### HOW TO COMPLETE THIS TASK
A word-for-word copy of the lines from the one holding "## 📁 Dataset" through the final line of the records below is the only output asked for.
%%
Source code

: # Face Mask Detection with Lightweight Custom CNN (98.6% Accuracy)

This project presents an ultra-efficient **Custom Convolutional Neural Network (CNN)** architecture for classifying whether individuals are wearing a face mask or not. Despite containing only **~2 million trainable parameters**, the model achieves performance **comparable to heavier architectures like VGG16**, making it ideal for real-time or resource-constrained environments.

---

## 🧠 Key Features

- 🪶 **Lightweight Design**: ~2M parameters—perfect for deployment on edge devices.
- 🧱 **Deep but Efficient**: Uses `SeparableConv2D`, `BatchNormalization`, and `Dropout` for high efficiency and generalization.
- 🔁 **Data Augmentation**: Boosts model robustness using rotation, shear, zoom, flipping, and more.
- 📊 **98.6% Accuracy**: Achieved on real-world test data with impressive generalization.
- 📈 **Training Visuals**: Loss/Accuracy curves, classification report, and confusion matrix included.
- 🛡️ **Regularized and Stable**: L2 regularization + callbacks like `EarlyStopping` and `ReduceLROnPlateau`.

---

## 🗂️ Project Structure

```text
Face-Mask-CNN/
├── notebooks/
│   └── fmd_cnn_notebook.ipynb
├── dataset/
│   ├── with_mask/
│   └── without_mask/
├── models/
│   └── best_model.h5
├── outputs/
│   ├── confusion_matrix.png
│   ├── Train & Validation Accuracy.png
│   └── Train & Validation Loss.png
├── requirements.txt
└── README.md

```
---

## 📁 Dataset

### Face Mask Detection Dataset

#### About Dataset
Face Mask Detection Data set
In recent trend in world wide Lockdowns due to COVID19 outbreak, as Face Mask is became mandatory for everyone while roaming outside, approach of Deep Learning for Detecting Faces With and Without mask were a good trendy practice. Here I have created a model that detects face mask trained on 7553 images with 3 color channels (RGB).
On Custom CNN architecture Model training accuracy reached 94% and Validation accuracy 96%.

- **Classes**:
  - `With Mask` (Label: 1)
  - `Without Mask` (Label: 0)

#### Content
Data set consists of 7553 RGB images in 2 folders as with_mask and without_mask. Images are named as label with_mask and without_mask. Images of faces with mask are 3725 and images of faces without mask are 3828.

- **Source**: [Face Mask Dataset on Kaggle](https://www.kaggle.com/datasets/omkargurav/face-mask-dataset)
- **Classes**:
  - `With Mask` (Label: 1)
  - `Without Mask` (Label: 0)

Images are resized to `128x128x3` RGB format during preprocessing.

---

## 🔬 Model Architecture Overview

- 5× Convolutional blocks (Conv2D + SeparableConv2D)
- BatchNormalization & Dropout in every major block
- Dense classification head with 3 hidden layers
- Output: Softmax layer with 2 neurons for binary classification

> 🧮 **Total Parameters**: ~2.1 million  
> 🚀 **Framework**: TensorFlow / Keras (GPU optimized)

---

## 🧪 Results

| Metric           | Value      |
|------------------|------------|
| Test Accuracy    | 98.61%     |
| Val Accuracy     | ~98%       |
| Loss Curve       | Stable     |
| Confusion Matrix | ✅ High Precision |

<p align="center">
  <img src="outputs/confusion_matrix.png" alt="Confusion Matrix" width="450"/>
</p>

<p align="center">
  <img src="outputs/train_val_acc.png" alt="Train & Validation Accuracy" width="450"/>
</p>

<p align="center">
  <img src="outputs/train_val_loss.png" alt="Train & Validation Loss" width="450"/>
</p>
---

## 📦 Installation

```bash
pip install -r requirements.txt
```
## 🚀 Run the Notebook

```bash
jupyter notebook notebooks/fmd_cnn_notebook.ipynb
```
%%
### ANSWER SPACE
## 📁 Dataset

### Face Mask Detection Dataset

#### About Dataset
Face Mask Detection Data set
In recent trend in world wide Lockdowns due to COVID19 outbreak, as Face Mask is became mandatory for everyone while roaming outside, approach of Deep Learning for Detecting Faces With and Without mask were a good trendy practice. Here I have created a model that detects face mask trained on 7553 images with 3 color channels (RGB).
On Custom CNN architecture Model training accuracy reached 94% and Validation accuracy 96%.

- **Classes**:
  - `With Mask` (Label: 1)
  - `Without Mask` (Label: 0)

#### Content
Data set consists of 7553 RGB images in 2 folders as with_mask and without_mask. Images are named as label with_mask and without_mask. Images of faces with mask are 3725 and images of faces without mask are 3828.

- **Source**: [Face Mask Dataset on Kaggle](https://www.kaggle.com/datasets/omkargurav/face-mask-dataset)
- **Classes**:
  - `With Mask` (Label: 1)
  - `Without Mask` (Label: 0)

Images are resized to `128x128x3` RGB format during preprocessing.

---

## 🔬 Model Architecture Overview

- 5× Convolutional blocks (Conv2D + SeparableConv2D)
- BatchNormalization & Dropout in every major block
- Dense classification head with 3 hidden layers
- Output: Softmax layer with 2 neurons for binary classification

> 🧮 **Total Parameters**: ~2.1 million  
> 🚀 **Framework**: TensorFlow / Keras (GPU optimized)

---

## 🧪 Results

| Metric           | Value      |
|------------------|------------|
| Test Accuracy    | 98.61%     |
| Val Accuracy     | ~98%       |
| Loss Curve       | Stable     |
| Confusion Matrix | ✅ High Precision |

<p align="center">
  <img src="outputs/confusion_matrix.png" alt="Confusion Matrix" width="450"/>
</p>

<p align="center">
  <img src="outputs/train_val_acc.png" alt="Train & Validation Accuracy" width="450"/>
</p>

<p align="center">
  <img src="outputs/train_val_loss.png" alt="Train & Validation Loss" width="450"/>
</p>
---

## 📦 Installation

```bash
pip install -r requirements.txt
```
## 🚀 Run the Notebook

```bash
jupyter notebook notebooks/fmd_cnn_notebook.ipynb
```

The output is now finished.